[PATCH] D27695: Add Instruction number to LSR cost model (PR23384)

Thu Jan 5 15:09:36 PST 2017

>I attach a runable testcase foo.cc which is extracted from an internal benchmark. Compiled with O2, it shows 1.5% degradation with the patch on my sandybridge desktop while for the original benchmark it shows 3% degradation on sandybridge and 5% on ivybridge machine.

I'm able to reproduce ~1.5 regression on HSW.
I've got even gain for Atom.

We can fix the regression if add number of complex address
calculations to LSR cost model. For x86 (+sandybridge) we can increase
instruction number by 1 for each, say, 4 complicated addresses. With
this the test stays unchanged and therefore the regression goes away.
When (and if) we add instruction number to LSR cost model under an
option we can file a PR on this and I'll fix this in separate patch.
When (and if) we put LSR cost comparison into target part we can
accept it for HSW and Atom now as is.

Thanks,
Evgeny

On Wed, Jan 4, 2017 at 4:18 PM, Wei Mi <wmi at google.com> wrote:
>
>
> On Wed, Jan 4, 2017 at 12:55 PM, Wei Mi <wmi at google.com> wrote:
>>
>>
>>
>> On Wed, Jan 4, 2017 at 11:51 AM, Evgeny Stupachenko via Phabricator
>> <reviews at reviews.llvm.org> wrote:
>>>
>>> evstupac added a comment.
>>>
>>> Quentin,
>>>
>>>   I've put first part in a separate review:
>>> https://reviews.llvm.org/D28307
>>>
>>> Wei,
>>>
>>>   Did you have a chance to test the patch performance on your benchmarks?
>>>
>>
>> Yes, I run the patch through internal benchmarks.
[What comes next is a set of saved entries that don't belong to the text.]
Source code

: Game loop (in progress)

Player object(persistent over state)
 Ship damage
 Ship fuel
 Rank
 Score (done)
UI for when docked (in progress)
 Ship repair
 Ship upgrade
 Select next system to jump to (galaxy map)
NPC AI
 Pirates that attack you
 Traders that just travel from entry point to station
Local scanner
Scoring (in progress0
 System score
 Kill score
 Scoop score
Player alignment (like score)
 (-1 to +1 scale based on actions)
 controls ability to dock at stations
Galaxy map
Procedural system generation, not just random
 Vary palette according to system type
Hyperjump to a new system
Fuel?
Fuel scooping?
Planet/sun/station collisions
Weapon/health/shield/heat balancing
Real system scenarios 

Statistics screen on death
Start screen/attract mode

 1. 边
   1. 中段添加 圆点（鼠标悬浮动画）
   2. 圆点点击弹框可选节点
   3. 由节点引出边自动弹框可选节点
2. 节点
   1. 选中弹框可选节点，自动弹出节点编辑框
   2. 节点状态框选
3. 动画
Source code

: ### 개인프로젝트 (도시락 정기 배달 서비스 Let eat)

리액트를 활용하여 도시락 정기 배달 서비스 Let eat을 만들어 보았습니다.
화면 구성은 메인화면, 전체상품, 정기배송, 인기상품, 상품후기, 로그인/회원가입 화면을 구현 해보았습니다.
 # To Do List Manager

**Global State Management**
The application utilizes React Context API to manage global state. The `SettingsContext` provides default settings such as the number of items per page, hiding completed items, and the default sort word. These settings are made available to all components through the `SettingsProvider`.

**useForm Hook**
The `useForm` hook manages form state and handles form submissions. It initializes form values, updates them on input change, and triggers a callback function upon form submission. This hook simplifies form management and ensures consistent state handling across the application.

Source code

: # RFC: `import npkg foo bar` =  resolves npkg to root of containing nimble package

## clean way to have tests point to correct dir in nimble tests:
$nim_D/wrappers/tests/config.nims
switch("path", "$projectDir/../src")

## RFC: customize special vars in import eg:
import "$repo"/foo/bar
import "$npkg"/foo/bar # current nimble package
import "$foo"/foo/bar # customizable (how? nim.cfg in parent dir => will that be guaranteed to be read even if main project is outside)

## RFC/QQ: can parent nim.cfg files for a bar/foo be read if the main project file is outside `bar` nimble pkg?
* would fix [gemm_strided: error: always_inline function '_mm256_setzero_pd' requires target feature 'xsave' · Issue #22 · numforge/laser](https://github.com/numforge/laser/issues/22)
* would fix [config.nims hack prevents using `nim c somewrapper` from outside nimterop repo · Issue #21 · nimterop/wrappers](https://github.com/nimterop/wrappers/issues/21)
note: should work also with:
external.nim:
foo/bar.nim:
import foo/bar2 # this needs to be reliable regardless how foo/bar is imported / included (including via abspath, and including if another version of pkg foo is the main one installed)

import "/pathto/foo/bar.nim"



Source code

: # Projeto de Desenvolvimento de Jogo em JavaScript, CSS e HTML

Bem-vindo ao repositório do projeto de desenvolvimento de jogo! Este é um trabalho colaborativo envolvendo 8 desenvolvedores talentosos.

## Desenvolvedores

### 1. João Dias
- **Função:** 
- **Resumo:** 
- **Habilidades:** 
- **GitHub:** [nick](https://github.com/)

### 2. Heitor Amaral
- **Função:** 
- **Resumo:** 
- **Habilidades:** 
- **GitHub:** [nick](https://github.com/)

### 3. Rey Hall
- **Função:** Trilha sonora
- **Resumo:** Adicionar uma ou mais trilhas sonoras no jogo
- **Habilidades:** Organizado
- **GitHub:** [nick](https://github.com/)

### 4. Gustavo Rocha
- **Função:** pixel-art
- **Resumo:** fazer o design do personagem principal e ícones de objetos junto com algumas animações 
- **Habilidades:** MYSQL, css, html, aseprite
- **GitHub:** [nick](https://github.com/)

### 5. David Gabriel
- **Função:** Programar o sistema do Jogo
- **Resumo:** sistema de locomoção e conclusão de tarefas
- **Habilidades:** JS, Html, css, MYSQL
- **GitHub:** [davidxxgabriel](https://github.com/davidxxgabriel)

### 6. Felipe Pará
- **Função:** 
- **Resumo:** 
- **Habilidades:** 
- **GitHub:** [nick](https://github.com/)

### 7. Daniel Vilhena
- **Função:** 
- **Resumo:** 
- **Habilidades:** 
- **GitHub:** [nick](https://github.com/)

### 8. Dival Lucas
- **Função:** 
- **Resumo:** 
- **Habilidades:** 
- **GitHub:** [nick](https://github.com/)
It is flat overall
>> except two regressions. I look into one and I am trying to reduce a testcase
>> from it. Another one is probably from the same cause, but I will verify.
>>
>> Thanks,
>> Wei.
>>
>
>
> The two regressions mentioned above are from the same cause.
>
> I attach a runable testcase foo.cc which is extracted from an internal
> benchmark. Compiled with O2, it shows 1.5% degradation with the patch on my
> sandybridge desktop while for the original benchmark it shows 3% degradation
> on sandybridge and 5% on ivybridge machine.
>
> The instruction number for the testcase is actually reduced with the patch,
> but stalled-cycles-backend is increased significantly because the patch uses
> many more memory accesses with complex addressing mode.
>
> Base:
> .LBB0_12:                               #   Parent Loop BB0_2 Depth=1
>                                         # =>  This Inner Loop Header:
> Depth=2
>         movsd   -24(%rcx), %xmm1        # xmm1 = mem[0],zero
>         movsd   -16(%rcx), %xmm2        # xmm2 = mem[0],zero
>         mulsd   -24(%rdx), %xmm1
>         addsd   %xmm0, %xmm1
>         mulsd   -16(%rdx), %xmm2
>         addsd   %xmm1, %xmm2
>         movsd   -8(%rcx), %xmm1         # xmm1 = mem[0],zero
>         mulsd   -8(%rdx), %xmm1
>         addsd   %xmm2, %xmm1
>         movsd   (%rcx), %xmm0           # xmm0 = mem[0],zero
>         mulsd   (%rdx), %xmm0
>         addsd   %xmm1, %xmm0
>         addq    $32, %rdx
>         addq    $32, %rcx
>         addq    $-4, %rdi
>         jne     .LBB0_12
>
> With the patch:
> .LBB0_12:                               #   Parent Loop BB0_2 Depth=1
>                                         # =>  This Inner Loop Header:
> Depth=2
>         movsd   -24(%rdi,%rbx,8), %xmm1 # xmm1 = mem[0],zero
>         mulsd   -24(%rcx,%rbx,8), %xmm1
>         addsd   %xmm0, %xmm1
>         movsd   -16(%rdi,%rbx,8), %xmm0 # xmm0 = mem[0],zero
>         mulsd   -16(%rcx,%rbx,8), %xmm0
>         addsd   %xmm1, %xmm0
>         movsd   -8(%rdi,%rbx,8), %xmm1  # xmm1 = mem[0],zero
>         mulsd   -8(%rcx,%rbx,8), %xmm1
>         addsd   %xmm0, %xmm1
>         movsd   (%rdi,%rbx,8), %xmm0    # xmm0 = mem[0],zero
>         mulsd   (%rcx,%rbx,8), %xmm0
>         addsd   %xmm1, %xmm0
>         addq    $4, %rbx
>         cmpq    %rbx, %rdx
>         jne     .LBB0_12
>
> Thanks,
> Wei.
>
>>>
>>> Repository:
>>>   rL LLVM
>>>
>>> https://reviews.llvm.org/D27695
>>>
>>>
>>>
>>
>